One evening treat involves being whisked by Zodiac dinghy among the icebergs at dusk before being warmed up by mugs of hot chocolate and Tia Maria served to us as we cruise among the ice floes. But my favourite pasttime is simply exploring the shoreline silently by kayak. As we paddle along Dream Bay, a pair of beautiful Arctic foxes with grey and white fur coats sniff around the shoreline for food.
On our adventure we saw bearded seals, musk ox, arctic foxes, and although the polar bears eluded us, we kayaked, walked, explored in inflatable boats and cruised for more than 1,000 miles, mostly in sunshine.
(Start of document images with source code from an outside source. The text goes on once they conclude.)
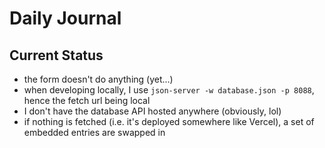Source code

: # Daily Journal

## Current Status

- the form doesn't do anything (yet...)
- when developing locally, I use `json-server -w database.json -p 8088`, hence the fetch url being local
- I don't have the database API hosted anywhere (obviously, lol)
- if nothing is fetched (i.e. it's deployed somewhere like Vercel), a set of embedded entries are swapped in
The final shock came on the last day before disembarkation, and this time it wasn't glaciers or orcas. It was our turn to be sea mammals and a chance for all those fit and brave enough to take the traditional end-of-cruise ‘polar plunge’.
I wasn't in the freezing water for more than 10 seconds and swam at speeds worthy of Michael Phelps. But it gave me a newfound respect for any wildlife that can call the Arctic home.